Term II Final Reviews / RS1 – Emergent Territories

The Rs1- Emergent Territories Studio speculates on the concept that architecture should assume a protagonist role in the way cities are conceived, updated and projected, going beyond the scale of a singular building. The concept  of city scale buildings has been present in the architectural discourse of the last century. This topic reappears with diverse degrees of intensity in proposals speculating about the future, usually within a 30 to 50 year span. This agenda is quickly reappearing in many provocative architectural proposals developed over the last few years, triggered by the pressing concerns related to environmental depletion and large scale interventions.
Emerging design agendas today are able to explore the symbiotic relationship between buildings and the urban environments they in-form based on fields of fluctuating data, developing morphologies capable of adapting to real time information. This studio brings forward fundamental  concepts related to the importance to propose symbiotic systems of organization based on real time data, that can be further articulated into responsive systems and metabolic organizations, where small decisions can have a large impact at urban scale. The need to investigate the capacity of the city to interact, give and receive information and invent new devices capable of monitoring in real time what is happening in the city in terms of traffic, waste, CO2 emissions, and energy use, it’s being investigated by a science that combines urbanism and robotics: Urbiotica. The fluctuating data collected thru sensors provide detailed information of minimums and maximums, instead of the traditional rigid design approach based on averages.

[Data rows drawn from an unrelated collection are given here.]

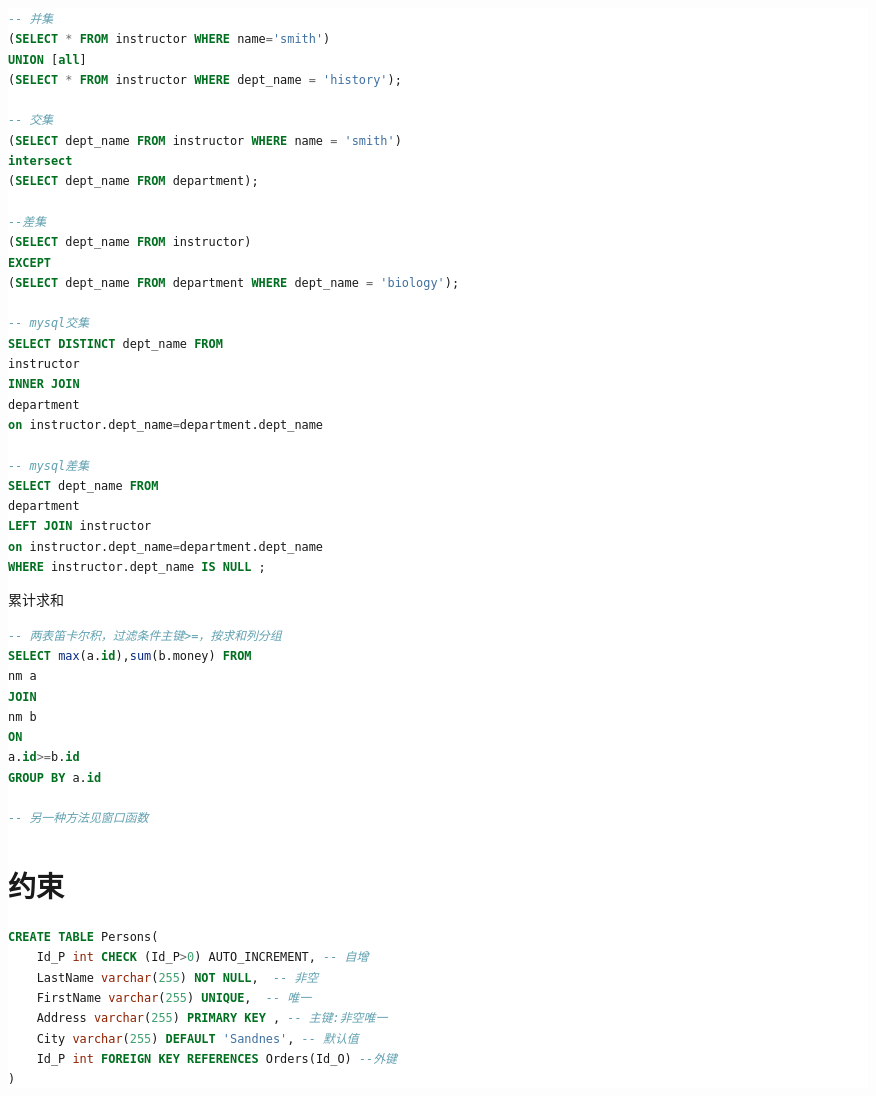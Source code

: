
 ```sql
-- 并集
(SELECT * FROM instructor WHERE name='smith')
UNION [all]
(SELECT * FROM instructor WHERE dept_name = 'history');

-- 交集
(SELECT dept_name FROM instructor WHERE name = 'smith')
intersect
(SELECT dept_name FROM department);

--差集
(SELECT dept_name FROM instructor)
EXCEPT 
(SELECT dept_name FROM department WHERE dept_name = 'biology');

-- mysql交集
SELECT DISTINCT dept_name FROM 
instructor
INNER JOIN 
department 
on instructor.dept_name=department.dept_name

-- mysql差集
SELECT dept_name FROM 
department
LEFT JOIN instructor 
on instructor.dept_name=department.dept_name
WHERE instructor.dept_name IS NULL ;
```



累计求和

```sql
-- 两表笛卡尔积，过滤条件主键>=，按求和列分组
SELECT max(a.id),sum(b.money) FROM 
nm a
JOIN 
nm b
ON
a.id>=b.id
GROUP BY a.id

-- 另一种方法见窗口函数
```



# 约束  

```sql
CREATE TABLE Persons(
    Id_P int CHECK (Id_P>0) AUTO_INCREMENT, -- 自增
    LastName varchar(255) NOT NULL,  -- 非空
    FirstName varchar(255) UNIQUE,  -- 唯一
    Address varchar(255) PRIMARY KEY , -- 主键:非空唯一
    City varchar(255) DEFAULT 'Sandnes', -- 默认值
    Id_P int FOREIGN KEY REFERENCES Orders(Id_O) --外键
)
```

This information may be used to design adaptive systems able to create a relationship between programmatic, formal, spatial, and structural decisions.

The Jury consisted of:

Josep Bohigas (BOPBAA)
Enric Massip (EMBA_ESTUDI MASSIP-BOSCH Architects)
Jordi Badia (BAAS)
Luis Fraguada (Bad Architects)
Verena Vogler (Architect)

Working on the site of the port of Barcelona, one of the most important ports in the Mediterranean sea in terms of logistics, each group suggested  a different strategy.  Projects of the students suggested approaches that included the incorporation of  real time data information use, other focused on an intermediate environment, that of the sea, while others were working over the borders of the port and their meaning in connection with the city and more. The groups are to continue their projects in the 3rd term and develop further their ideas.